Tutte installazioni realizzate prima del 2012. Qual è dunque il problema dello stallo attuale dell’eolico nel nostro Paese?
Per il presidente di ANEV, Simone Togni, «il punto fondamentale da cui il settore dell’energia deve ripartire è l’ottimizzazione e la razionalizzazione degli incentivi, privilegiando le fonti più virtuose».
Per Edoardo Zanchini, vicepresidente di Legambiente «i fattori principali sono essenzialmente rintracciabili nella burocrazia e in un incredibile caos normativo», oltre che nella mancanza di «linee guida sugli impianti in mare e nella pressione delle lobby delle fonti fossili».
Gli 11 progetti presentati per l’eolico off-shore lungo le coste italiane sono bloccati da un incredibile caos normativo- spiega Legambiente in una nota.
Un’incertezza –continua la nota dell’associazione ambientalista- che sta generando conflitti tra Governo e Regioni, proteste dei Comuni, allarmi per rischi che potrebbero essere scongiurati semplicemente fissando regole simili a quelle già adottate da altri Paesi, ossia escludendo le aree incompatibili e fissando criteri per la selezione delle proposte. In mare non valgono, infatti, le linee guida introdotte nel 2010 per gli impianti a terra. Ma anche per i parchi eolici e gli impianti di piccola taglia a terra la situazione delle autorizzazioni è di grande incertezza.
Gli ultimi provvedimenti normativi varati dal Governo Monti hanno introdotto limiti annui alle installazioni e barriere burocratiche, quali le aste, che potrebbero mettere a rischio lo sviluppo del settore, che potenzialmente sarebbe, invece, capace di portare notevoli benefici sia di carattere ambientale, sia economico che occupazionale.
In base a dati ANEV, i benefici ambientali ed energetici dell’eolico stimabili per i prossimi anni, fino al 2020, sono paragonabili al risparmio di  quasi 30 milioni di barili di petrolio e le emissioni di CO2 evitate in atmosfera potrebbero sfiorare i 15 milioni   di tonnellate.
Sul fronte dell’occupazione il settore eolico crea una occupazione pari a circa 40.000 addetti, con una crescita media di 5.000 posti l’anno.
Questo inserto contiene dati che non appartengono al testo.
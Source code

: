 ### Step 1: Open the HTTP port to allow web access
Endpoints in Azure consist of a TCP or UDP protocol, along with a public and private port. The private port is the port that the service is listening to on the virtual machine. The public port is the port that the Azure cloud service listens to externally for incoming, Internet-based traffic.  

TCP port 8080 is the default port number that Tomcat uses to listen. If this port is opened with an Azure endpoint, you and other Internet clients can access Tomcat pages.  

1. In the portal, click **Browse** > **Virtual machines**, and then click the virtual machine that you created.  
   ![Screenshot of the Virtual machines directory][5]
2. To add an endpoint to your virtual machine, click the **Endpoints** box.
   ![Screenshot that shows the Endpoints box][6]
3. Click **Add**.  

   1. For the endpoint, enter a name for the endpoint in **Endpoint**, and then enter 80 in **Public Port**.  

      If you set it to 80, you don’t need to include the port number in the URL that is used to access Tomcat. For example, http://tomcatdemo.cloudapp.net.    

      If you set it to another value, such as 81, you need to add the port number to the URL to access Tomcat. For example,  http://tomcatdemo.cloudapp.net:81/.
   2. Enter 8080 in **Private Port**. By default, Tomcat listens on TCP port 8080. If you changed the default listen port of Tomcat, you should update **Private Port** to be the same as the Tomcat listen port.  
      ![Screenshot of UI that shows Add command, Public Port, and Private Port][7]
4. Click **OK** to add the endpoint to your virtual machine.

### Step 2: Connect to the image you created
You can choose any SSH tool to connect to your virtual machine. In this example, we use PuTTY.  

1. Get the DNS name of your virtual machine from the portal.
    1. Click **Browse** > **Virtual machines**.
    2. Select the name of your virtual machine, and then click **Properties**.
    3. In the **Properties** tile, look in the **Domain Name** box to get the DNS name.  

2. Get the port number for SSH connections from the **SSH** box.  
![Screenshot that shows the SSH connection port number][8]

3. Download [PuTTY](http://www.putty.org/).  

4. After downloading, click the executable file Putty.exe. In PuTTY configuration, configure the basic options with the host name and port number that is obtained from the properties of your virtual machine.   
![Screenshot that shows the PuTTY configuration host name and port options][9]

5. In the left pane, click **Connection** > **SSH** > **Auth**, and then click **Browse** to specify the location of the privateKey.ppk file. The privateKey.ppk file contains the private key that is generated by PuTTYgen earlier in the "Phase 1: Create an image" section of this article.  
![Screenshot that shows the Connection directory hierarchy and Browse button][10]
Ma il numero degli occupati nel settore potrebbe arrivare a 66.000 con il raggiungimento di 16.200 MW di potenza installata al 2020, che porterebbe a coprire il fabbisogno elettrico di 12 milioni di famiglie.
«Lo sviluppo dell’eolico nel territorio italiano è la migliore garanzia per un futuro energetico realmente sicuro e pulito –secondo il vice presidente di Legambiente Edoardo Zanchini- Per continuare nella crescita delle installazioni si deve intervenire con politiche attente ai territori, come la sostituzione e il repowering degli impianti esistenti, la realizzazione di nuovi progetti di piccola e grande taglia integrati nel paesaggio e poi attraverso impianti off-shore, che nel nostro Paese sono ancora fermi per colpa di procedure che non danno alcuna certezza agli investimenti».